FIG. 1 is a polarization diagram of high purity magnesium with the magnesium anode materials of example 1 and comparative examples 1-3;

FIG. 2 shows the assembly of high purity magnesium and the magnesium anode materials of example 1 and comparative examples 1-3 into a magnesium air battery in a 3.5% NaCl solution at 10mA cm ^-2 Voltage-time curve of (d);

FIG. 3 shows the results of the comparison of high purity magnesium with the anode materials of examples 1 and 1-3 at 10mA cm ^-2 The discharge of (3) evolves hydrogen;

FIG. 4 shows the results of the comparison of high purity magnesium with the anode materials of example 1 and comparative examples 1-3 at 10mA cm ^-2 The anode utilization ratio.

Detailed Description

The present invention will be described in further detail with reference to examples and drawings, but the present invention is not limited thereto.

The experimental procedures referred to in this example, without particular reference to conditions, were carried out according to conditions conventional in the art; the raw materials, reagents and the like used are, unless otherwise specified, those obtained from the conventional market. Any insubstantial changes from the invention, including those variations and alterations made by those skilled in the art, are intended to be covered by the claims.

Example 1

This example provides an Mg-0.1Bi-0.1In-0.1Y anode material, which is prepared by the following steps:

1. the Mg-0.1Bi-0.1In-0.1Y anode material of the present example is composed of the following elements In mass fraction: 0.1% of bismuth, 0.1% of indium, 0.1% of yttrium and 99.97% of magnesium. The raw materials used are high-purity magnesium, high-purity bismuth, high-purity indium and magnesium-yttrium master alloy (Mg-20Y).

2. Weighing high-purity magnesium, bismuth, indium and Mg-20Y, cleaning the raw materials to remove dirt and oxide skin on the surface, and baking all the raw materials in an oven at 100-200 ℃ for 1-2 hours before smelting to remove contained water.

3. An iron mold used for smelting and casting needs to be cleaned (mainly for removing rust) on the inner wall of the iron mold before smelting, zinc oxide is coated on the iron mold, and the iron mold and a high-purity graphite rod used for stirring are preheated in an oven for 1-2 hours at the temperature of 100-200 ℃. The crucibles used for smelting have to be cleaned of slag and checked for integrity before use.

4. The covering agent and the sulfur powder added in the smelting process are dried for 12 hours in a vacuum drying oven at 60 ℃.

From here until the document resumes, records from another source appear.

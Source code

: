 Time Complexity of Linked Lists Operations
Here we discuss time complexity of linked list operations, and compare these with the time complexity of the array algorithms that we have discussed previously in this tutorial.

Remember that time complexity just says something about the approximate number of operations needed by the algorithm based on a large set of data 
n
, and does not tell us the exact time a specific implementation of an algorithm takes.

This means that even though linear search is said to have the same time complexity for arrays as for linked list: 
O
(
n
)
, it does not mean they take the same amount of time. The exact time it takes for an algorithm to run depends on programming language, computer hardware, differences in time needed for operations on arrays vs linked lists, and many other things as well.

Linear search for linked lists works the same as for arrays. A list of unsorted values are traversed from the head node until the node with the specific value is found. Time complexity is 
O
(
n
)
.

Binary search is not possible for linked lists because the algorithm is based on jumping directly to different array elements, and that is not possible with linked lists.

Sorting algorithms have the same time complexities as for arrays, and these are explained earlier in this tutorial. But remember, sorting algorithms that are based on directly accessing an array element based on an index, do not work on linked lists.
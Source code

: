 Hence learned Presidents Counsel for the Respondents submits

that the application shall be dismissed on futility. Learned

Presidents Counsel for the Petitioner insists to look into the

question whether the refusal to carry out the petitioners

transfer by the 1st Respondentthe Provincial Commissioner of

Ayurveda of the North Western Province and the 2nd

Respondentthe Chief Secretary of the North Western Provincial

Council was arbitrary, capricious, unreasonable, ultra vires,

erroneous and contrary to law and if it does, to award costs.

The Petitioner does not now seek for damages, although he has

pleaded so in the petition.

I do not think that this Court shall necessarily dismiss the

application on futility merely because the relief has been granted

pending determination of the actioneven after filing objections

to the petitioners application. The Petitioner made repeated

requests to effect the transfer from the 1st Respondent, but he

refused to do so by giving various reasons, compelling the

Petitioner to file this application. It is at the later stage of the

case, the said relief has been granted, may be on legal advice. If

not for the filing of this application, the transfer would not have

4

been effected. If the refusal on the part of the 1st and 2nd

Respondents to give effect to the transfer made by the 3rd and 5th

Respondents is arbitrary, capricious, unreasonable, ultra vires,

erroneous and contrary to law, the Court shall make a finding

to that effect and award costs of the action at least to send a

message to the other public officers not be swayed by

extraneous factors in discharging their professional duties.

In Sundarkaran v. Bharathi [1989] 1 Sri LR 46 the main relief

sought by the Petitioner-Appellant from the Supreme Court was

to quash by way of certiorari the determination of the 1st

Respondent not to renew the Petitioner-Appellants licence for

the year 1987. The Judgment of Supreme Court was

5. Placing the pretreated high-purity magnesium into a graphite crucible, and adding a covering agent (the covering agent consists of the following components in percentage by mass: MgCl) ₂ 45％、KCl 35％、CaF ₂ 10 percent and 10 percent of NaCl) is put in a shaft furnace, the temperature is raised to 730 ℃ until the high-purity magnesium is completely melted, and then the pretreated bismuth, indium and Mg-20Y are sequentially added; after the graphite is melted, a preheated high-purity graphite rod is adopted for stirring for 2-3 min, so that the components are uniform, and the temperature is kept for 10 min.

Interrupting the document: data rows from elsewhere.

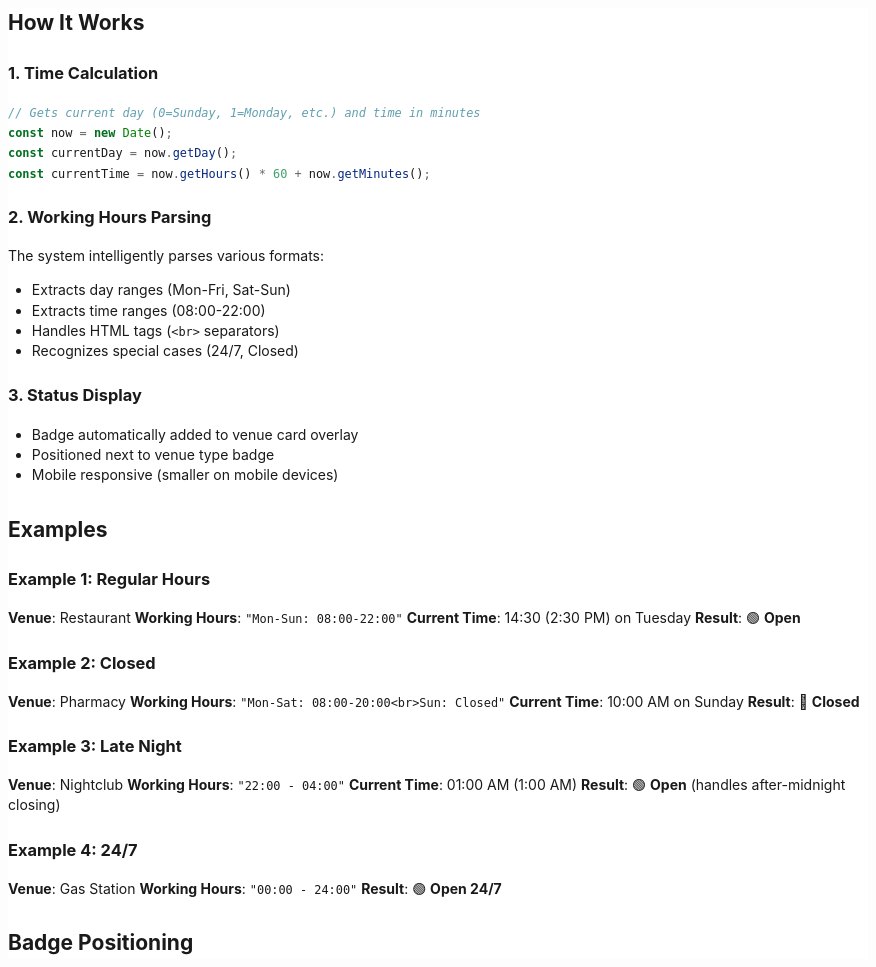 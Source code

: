 ## How It Works

### 1. Time Calculation
```javascript
// Gets current day (0=Sunday, 1=Monday, etc.) and time in minutes
const now = new Date();
const currentDay = now.getDay();
const currentTime = now.getHours() * 60 + now.getMinutes();
```

### 2. Working Hours Parsing
The system intelligently parses various formats:
- Extracts day ranges (Mon-Fri, Sat-Sun)
- Extracts time ranges (08:00-22:00)
- Handles HTML tags (`<br>` separators)
- Recognizes special cases (24/7, Closed)

### 3. Status Display
- Badge automatically added to venue card overlay
- Positioned next to venue type badge
- Mobile responsive (smaller on mobile devices)

## Examples

### Example 1: Regular Hours
**Venue**: Restaurant
**Working Hours**: `"Mon-Sun: 08:00-22:00"`
**Current Time**: 14:30 (2:30 PM) on Tuesday
**Result**: 🟢 **Open**

### Example 2: Closed
**Venue**: Pharmacy
**Working Hours**: `"Mon-Sat: 08:00-20:00<br>Sun: Closed"`
**Current Time**: 10:00 AM on Sunday
**Result**: 🔴 **Closed**

### Example 3: Late Night
**Venue**: Nightclub
**Working Hours**: `"22:00 - 04:00"`
**Current Time**: 01:00 AM (1:00 AM)
**Result**: 🟢 **Open** (handles after-midnight closing)

### Example 4: 24/7
**Venue**: Gas Station
**Working Hours**: `"00:00 - 24:00"`
**Result**: 🟢 **Open 24/7**

## Badge Positioning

6. And standing the uniformly stirred melt In a well type furnace for 5min, and casting the melt In a flat iron mold under the protection of sulfur powder to obtain a Mg-0.1Bi-0.1In-0.1Y anode cast ingot with the size of 200mm multiplied by (15-20) mm. And selecting the middle area of the ingot as a test sample and marking as Mg-Bi-In-Y.

Example 2

This example provides an Mg-0.4Bi-0.4In-0.4Y anode material, which is prepared In substantially the same manner as In example 1, except that the anode material is composed of the following elements In parts by mass: 0.4% of bismuth, 0.4% of indium, 0.4% of yttrium and 98.8% of magnesium. The raw materials used are high-purity magnesium, high-purity bismuth, high-purity indium and magnesium-yttrium master alloy.

Example 3

This example provides an Mg-0.1Bi-0.1In-0.1Y anode material prepared In substantially the same manner as In example 1, except that the melting temperature of the shaft furnace was 710 ℃.

Example 4

This example provides an Mg-0.1Bi-0.1In-0.1Y anode material, which is prepared In substantially the same manner as In example 1 except that the melting temperature of the shaft furnace is 720 ℃.

Comparative example 1

The comparative example provides a Mg-Bi anode material, the preparation method is similar to that of example 1, and the difference is that high-purity magnesium and Bi are used as raw materials, the mass fractions of the high-purity magnesium and the Bi are respectively 99.9% and 0.1%, Mg-0.1% Bi anode cast ingots are obtained, and the middle regions of the cast ingots are selected as comparative test samples and are marked as Mg-Bi.

Comparative example 2

The comparative example provides a Mg-In anode material, the preparation method of which is similar to that of example 1, and the difference is that high-purity magnesium and In are used as raw materials, the mass fractions of the high-purity magnesium and the high-purity In are respectively 99.9% and 0.1%, Mg-0.1% In anode ingots are obtained, and the middle areas of the ingots are selected as comparative test samples and are marked as Mg-In.

Comparative example 3

The comparative example provides a Mg-Bi-In anode material, the preparation method is similar to that of example 1, and the difference is that high-purity magnesium, Bi and In are used as raw materials, the mass fractions are respectively 99.8%, 0.1% and 0.1%, Mg-0.1% Bi-0.1% In anode ingots are obtained, and the middle regions of the ingots are selected as comparative test samples and are marked as Mg-Bi-In.

Performance testing and analysis

As shown In FIG. 1, In comparison with high purity magnesium and corresponding comparative examples 1 to 3, the corrosion current density of the magnesium anode material (Mg-Bi-In-Y) of example 1 is significantly reduced after the addition of Y element, which indicates that the addition of Y element can improve the compactness and corrosion resistance of the surface film of magnesium alloy.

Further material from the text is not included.